A System Design Deep Dive — Question by Question

Published: (March 10, 2026 at 11:06 PM EDT)
8 min read
Source: Dev.to

Source: Dev.to

Introduction

A URL shortener seems deceptively simple — take a long URL, return a short one. But at scale, it hides some of the most fascinating distributed‑systems challenges in software engineering. This post walks through the real complexity, challenge by challenge.


Challenge 1: Scaling Under Heavy Traffic

Interview Question: When millions of users are simultaneously shortening URLs and millions more are clicking short links — how do you ensure the system stays fast and doesn’t become a bottleneck?

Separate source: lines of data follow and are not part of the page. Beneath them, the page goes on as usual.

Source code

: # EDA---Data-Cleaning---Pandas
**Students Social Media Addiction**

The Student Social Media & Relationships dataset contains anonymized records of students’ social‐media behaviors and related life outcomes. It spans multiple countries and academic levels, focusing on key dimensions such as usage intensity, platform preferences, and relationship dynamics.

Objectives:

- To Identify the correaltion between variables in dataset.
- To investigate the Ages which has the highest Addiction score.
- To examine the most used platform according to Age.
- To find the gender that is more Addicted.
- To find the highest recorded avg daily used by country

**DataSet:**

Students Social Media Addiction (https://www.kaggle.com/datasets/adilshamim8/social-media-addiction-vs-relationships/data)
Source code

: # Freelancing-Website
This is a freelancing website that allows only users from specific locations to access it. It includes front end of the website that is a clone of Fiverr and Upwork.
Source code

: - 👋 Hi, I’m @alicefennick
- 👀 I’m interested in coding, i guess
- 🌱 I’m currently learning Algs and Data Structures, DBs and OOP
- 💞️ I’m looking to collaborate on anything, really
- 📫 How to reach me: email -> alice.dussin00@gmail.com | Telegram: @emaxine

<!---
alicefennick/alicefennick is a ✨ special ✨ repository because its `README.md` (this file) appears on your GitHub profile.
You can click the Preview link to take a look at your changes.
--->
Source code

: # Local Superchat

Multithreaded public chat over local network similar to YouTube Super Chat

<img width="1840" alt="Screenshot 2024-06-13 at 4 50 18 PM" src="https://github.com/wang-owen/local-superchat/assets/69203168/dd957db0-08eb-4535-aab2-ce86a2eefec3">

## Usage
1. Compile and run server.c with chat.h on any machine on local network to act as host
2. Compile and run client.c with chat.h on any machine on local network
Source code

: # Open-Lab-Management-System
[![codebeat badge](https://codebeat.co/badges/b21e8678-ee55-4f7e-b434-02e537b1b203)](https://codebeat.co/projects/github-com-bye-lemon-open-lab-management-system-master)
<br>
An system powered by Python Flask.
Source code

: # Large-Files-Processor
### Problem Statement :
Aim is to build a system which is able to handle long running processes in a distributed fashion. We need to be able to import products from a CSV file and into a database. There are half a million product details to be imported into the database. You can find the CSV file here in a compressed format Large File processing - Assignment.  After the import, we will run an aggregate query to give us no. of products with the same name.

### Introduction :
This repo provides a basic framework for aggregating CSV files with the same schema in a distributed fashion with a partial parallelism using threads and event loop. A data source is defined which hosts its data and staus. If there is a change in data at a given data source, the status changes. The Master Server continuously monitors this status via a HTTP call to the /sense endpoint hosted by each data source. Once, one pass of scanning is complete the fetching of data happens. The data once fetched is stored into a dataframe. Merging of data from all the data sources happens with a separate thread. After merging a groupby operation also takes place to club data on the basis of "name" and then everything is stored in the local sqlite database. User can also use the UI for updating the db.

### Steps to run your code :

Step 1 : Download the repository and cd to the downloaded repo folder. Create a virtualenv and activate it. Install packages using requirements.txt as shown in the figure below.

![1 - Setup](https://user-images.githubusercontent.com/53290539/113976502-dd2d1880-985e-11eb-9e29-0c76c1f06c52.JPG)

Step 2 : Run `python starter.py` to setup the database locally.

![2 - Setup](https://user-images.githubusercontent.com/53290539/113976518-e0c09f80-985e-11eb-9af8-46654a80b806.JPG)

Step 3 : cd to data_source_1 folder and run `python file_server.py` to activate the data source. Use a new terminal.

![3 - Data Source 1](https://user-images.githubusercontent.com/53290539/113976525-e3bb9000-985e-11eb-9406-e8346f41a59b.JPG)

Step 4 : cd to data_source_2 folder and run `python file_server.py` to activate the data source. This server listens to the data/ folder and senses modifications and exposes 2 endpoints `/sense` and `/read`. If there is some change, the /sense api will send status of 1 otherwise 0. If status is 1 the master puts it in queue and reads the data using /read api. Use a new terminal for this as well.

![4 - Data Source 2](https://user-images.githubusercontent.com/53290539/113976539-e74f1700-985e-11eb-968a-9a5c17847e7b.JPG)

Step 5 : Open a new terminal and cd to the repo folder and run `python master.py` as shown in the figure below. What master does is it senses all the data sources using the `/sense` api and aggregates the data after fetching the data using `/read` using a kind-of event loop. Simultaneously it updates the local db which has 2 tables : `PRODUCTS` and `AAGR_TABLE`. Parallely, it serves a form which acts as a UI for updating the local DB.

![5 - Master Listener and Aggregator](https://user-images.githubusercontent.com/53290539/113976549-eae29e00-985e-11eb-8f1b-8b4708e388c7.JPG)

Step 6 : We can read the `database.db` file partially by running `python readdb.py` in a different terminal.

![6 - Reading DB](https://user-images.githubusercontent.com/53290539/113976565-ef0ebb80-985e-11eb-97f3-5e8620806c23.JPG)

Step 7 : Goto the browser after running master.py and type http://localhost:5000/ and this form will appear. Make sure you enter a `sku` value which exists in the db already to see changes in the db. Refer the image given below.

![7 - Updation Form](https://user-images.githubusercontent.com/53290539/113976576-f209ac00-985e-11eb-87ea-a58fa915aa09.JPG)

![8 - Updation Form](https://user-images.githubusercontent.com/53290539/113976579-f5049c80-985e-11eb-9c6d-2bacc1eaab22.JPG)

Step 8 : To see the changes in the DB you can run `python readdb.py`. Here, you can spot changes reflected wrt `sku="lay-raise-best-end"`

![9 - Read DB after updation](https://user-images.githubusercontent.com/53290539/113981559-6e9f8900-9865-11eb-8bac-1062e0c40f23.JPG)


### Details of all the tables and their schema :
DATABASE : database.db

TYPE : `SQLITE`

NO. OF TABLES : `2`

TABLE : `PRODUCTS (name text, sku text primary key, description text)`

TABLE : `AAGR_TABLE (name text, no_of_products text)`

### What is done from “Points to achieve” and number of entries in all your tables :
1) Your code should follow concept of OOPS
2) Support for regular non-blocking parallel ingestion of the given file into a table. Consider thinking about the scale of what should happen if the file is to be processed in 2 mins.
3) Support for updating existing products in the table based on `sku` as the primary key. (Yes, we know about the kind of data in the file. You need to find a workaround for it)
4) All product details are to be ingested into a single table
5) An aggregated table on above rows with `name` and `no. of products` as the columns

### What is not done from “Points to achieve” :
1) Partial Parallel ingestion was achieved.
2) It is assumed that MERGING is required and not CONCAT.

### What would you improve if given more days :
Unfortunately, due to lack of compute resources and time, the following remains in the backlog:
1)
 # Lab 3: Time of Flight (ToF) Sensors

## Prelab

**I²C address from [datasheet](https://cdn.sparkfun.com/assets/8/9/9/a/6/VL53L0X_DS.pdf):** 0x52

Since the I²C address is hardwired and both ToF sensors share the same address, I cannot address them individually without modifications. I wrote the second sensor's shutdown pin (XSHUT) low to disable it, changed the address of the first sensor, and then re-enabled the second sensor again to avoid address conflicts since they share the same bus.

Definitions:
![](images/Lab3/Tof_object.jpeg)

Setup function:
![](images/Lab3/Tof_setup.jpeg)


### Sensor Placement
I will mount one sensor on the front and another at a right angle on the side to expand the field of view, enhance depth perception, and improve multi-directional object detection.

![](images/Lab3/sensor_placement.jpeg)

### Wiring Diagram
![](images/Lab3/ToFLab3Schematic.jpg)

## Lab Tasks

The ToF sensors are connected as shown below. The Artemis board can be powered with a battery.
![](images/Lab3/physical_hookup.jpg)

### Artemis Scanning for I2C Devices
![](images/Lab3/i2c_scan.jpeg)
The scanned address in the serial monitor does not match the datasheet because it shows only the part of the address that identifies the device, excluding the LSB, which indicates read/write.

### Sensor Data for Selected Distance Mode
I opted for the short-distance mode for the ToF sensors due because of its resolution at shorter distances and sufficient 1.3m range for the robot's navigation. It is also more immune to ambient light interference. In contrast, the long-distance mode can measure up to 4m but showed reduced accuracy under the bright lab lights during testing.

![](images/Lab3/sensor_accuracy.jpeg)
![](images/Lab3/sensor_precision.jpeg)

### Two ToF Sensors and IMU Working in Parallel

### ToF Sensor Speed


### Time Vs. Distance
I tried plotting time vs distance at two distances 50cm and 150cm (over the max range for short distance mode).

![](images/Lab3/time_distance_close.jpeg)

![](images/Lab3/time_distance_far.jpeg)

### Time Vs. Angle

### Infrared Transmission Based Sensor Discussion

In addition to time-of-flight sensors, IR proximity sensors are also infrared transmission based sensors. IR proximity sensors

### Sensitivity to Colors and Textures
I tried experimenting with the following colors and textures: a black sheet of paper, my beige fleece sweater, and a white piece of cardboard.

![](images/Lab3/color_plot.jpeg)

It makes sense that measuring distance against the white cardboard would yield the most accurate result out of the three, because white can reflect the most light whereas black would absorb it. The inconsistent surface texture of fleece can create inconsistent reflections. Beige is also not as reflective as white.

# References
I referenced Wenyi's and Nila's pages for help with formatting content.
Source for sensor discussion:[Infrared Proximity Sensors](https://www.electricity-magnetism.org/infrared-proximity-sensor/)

The naive approach is a single server handling everything. The moment traffic spikes, you hit a wall. The fix is horizontal scaling — a load balancer distributes incoming requests across multiple application servers.

But this raises an immediate follow‑up: what about the database?

Key Insight: Horizontal scaling solves app‑layer pressure, but the database becomes the next bottleneck if left as a single instance.


Challenge 2: The Read/Write Imbalance

Interview Question: If all application servers point to one single database for both reads and writes — what happens under heavy read traffic? Redirects outnumber URL creation by roughly 100:1.

A URL shortener is an extremely read‑heavy system. For every person shortening a URL, roughly 100 people are clicking it. A single database will buckle under that read pressure.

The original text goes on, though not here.